6.2  Reinforcement Learning and Adaptive Dynamic Programming

The idea of RL can be traced back to Minsky's PhD dissertation (Minsky, 1954). An essential characteristic of RL is that it provides an efficient way to solve dynamic programming problems without using any modeling information of the underlying system. Due to this advantage, RL has become an ideal candidate to model human decision making and learning behavior (Doya, Samejima, Katagiri, & Kawato, 2002; Dayan & Balleine, 2002; Rangel, Camerer, & Montague, 2008; Glimcher, 2011; Bernacchia, Seo, Lee, & Wang, 2011; Taylor & Ivry, 2014).

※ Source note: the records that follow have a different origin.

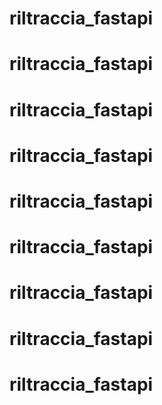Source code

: # riltraccia_fastapi
# riltraccia_fastapi
# riltraccia_fastapi
# riltraccia_fastapi
# riltraccia_fastapi
# riltraccia_fastapi
# riltraccia_fastapi
# riltraccia_fastapi
# riltraccia_fastapi
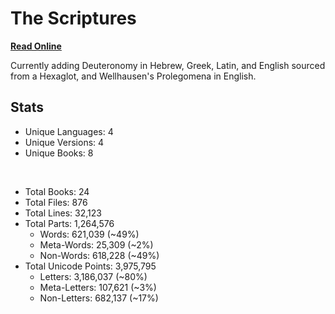 # The Scriptures

**[Read Online](https://r-neal-kelly.github.io/the_scriptures/)**

Currently adding Deuteronomy in Hebrew, Greek, Latin, and English sourced from a Hexaglot, and Wellhausen's Prolegomena in English.

## Stats

- Unique Languages: 4
- Unique Versions: 4
- Unique Books: 8

<br>

- Total Books: 24
- Total Files: 876
- Total Lines: 32,123
- Total Parts: 1,264,576
    - Words: 621,039 (~49%)
    - Meta-Words: 25,309 (~2%)
    - Non-Words: 618,228 (~49%)
- Total Unicode Points: 3,975,795
    - Letters: 3,186,037 (~80%)
    - Meta-Letters: 107,621 (~3%)
    - Non-Letters: 682,137 (~17%)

Despite the appealing features of RL, it is difficult to show the convergence of the learning scheme or analyze the stability and robustness of the motor system. Moreover, since both the time and the state-action-space are continuous in motor systems, it is not trivial to extend traditional RL techniques to study a sensorimotor control mechanism. Similar to other RL methods, ADP is a non-model-based approach that directly updates the control policy without the need to identify the dynamic model. Different from traditional RL, ADP aims at developing a stabilizing optimal control policy for dynamical systems via online learning. ADP-based optimal control designs for dynamical systems have been investigated by several research groups over the past few years. Compared with the extensive results on RL, the research on ADP, especially for continuous-time dynamical systems, is still underdeveloped. In this letter, we have introduced a novel sensorimotor learning framework built on top of our recent results on continuous-time ADP and RADP methods (Bian & Jiang, 2016, 2018, 2019). These results bypass several obstacles in existing learning algorithms by relaxing the requirement on the initial condition, reducing the computational complexity, and covering a broader class of disturbances.

6.3  Sensorimotor Noise Enhances Motor Exploration

It has been conjectured (Harris & Wolpert, 1998; van Beers et al., 2002; Haruno & Wolpert, 2005) over the past decade that the goal of the motor system is to minimize end-point variance caused by signal-dependent noise. Later, Todorov and Jordan (2002) and Todorov (2004, 2005) further explored this idea by using linear optimal control theory based on the LQR or LQG methods. However, several recent experimental results (Wu et al., 2014; Cashaback et al., 2015) suggest that motor variability facilitates motor exploration and, as a result, can increase learning speed. These surprising results have challenged the optimal control viewpoint in the sense that motor variability is not purely an unwanted consequence of sensorimotor noise whose effects should be minimized.

In this letter, we have justified the contribution of motor variability from a robust/adaptive optimal control perspective based on ADP and RADP theory. Indeed, motor variability serves a similar role as exploration noise, which has been proved essential to ADP and RADP learning. To be specific, if motor variability is regulated properly, we can show mathematically that the system will keep improving motor behavior until convergence. Hence, our model can resolve the inconsistency between existing motor control theories and recent experimental discoveries on motor variability. Moreover, our model also shows that the existence of exploration noise does not destabilize the motor system even for learning tasks in an unstable environment.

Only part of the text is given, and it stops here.